TASK TO CARRY OUT: How many lines in the listing include the string "алгоритма"? Reply with the number alone.

WORKING DATA:
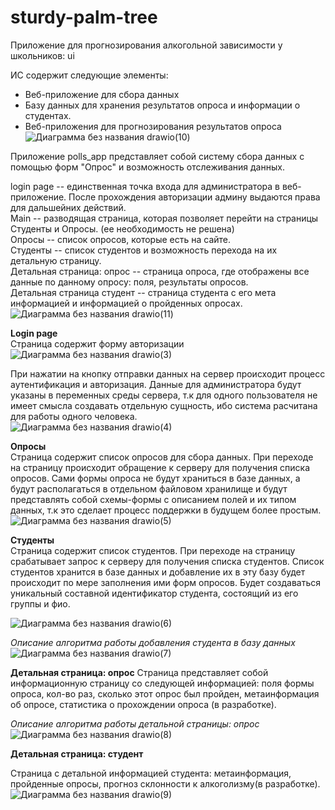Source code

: # sturdy-palm-tree
Приложение для прогнозирования алкогольной зависимости у школьников: ui

ИС содержит следующие элементы:
- Веб-приложение для сбора данных
- Базу данных для хранения результатов опроса и информации о студентах.
- Веб-приложения для прогнозирования результатов опроса<br />
![Диаграмма без названия drawio(10)](https://github.com/user-attachments/assets/0433c536-173c-4b56-a688-c3a05316da89)



Приложение polls_app представляет собой систему сбора данных с помощью форм "Опрос" и возможность отслеживания данных.<br />

login page -- единственная точка входа для администратора в веб-приложение. После прохождения авторизации админу выдаются права для дальшейних действий.<br />
Main -- разводящая страница, которая позволяет перейти на страницы Студенты и Опросы. (ее необходимость не решена)<br />
Опросы -- список опросов, которые есть на сайте.<br />
Студенты -- список студентов и возможность перехода на их детальную страницу.<br />
Детальная страница: опрос -- страница опроса, где отображены все данные по данному опросу: поля, результаты опросов.<br />
Детальная страница студент -- страница студента с его мета информацией и информацией о пройденных опросах.<br />
![Диаграмма без названия drawio(11)](https://github.com/user-attachments/assets/d5a7af8a-3251-416b-a4d1-404ce709211a)


**Login page**<br />
Страница содержит форму авторизации<br />
![Диаграмма без названия drawio(3)](https://github.com/user-attachments/assets/11a96f7b-6bad-4bb3-b96f-6010993bf9a6)

При нажатии на кнопку отправки данных на сервер происходит процесс аутентификация и авторизация.
Данные для администратора будут указаны в переменных среды сервера, т.к для одного пользователя не имеет смысла создавать отдельную сущность, ибо система расчитана для работы одного человека.<br />
![Диаграмма без названия drawio(4)](https://github.com/user-attachments/assets/0e66e05f-d63f-4500-b3f5-0c1557fbf7ea)


**Опросы**<br />
Страница содержит список опросов для сбора данных.
При переходе на страницу происходит обращение к серверу для получения списка опросов. Сами формы опроса не будут храниться в базе данных, а будут располагаться в отдельном файловом хранилище и будут представлять собой схемы-формы с описанием полей и их типом данных, т.к это сделает процесс поддержки в будущем более простым.<br />
![Диаграмма без названия drawio(5)](https://github.com/user-attachments/assets/8b501d6f-2278-4af0-b1f0-e9912060aa74)


**Студенты**<br />
Страница содержит список студентов.
При переходе на страницу срабатывает запрос к серверу для получения списка студентов. Список студентов хранится в базе данных и добавление их в эту базу будет происходит по мере заполнения ими форм опросов. Будет создаваться уникальный составной идентификатор студента, состоящий из его группы и фио. <br />

![Диаграмма без названия drawio(6)](https://github.com/user-attachments/assets/073235e3-4c7a-4832-99d7-432d6e364438)

_Описание алгоритма работы добавления студента в базу данных_ <br />
![Диаграмма без названия drawio(7)](https://github.com/user-attachments/assets/61356d9e-8195-4911-9699-a00526c508d7)

**Детальная страница: опрос**
Страница представляет собой информационную страницу со следующей информацией: поля формы опроса, кол-во раз, сколько этот опрос был пройден, метаинформация об опросе, статистика о прохождении опроса (в разработке).

_Описание алгоритма работы детальной страницы: опрос_<br />
![Диаграмма без названия drawio(8)](https://github.com/user-attachments/assets/4e257935-d371-44de-a7e6-bfd529777761)

**Детальная страница: студент**

Страница с детальной информацией студента: метаинформация, пройденные опросы, прогноз склонности к алкоголизму(в разработке).<br />
![Диаграмма без названия drawio(9)](https://github.com/user-attachments/assets/be832fd0-9006-4c7e-8ab1-75e7b6ace594)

SOLUTION FOR THIS TASK: 2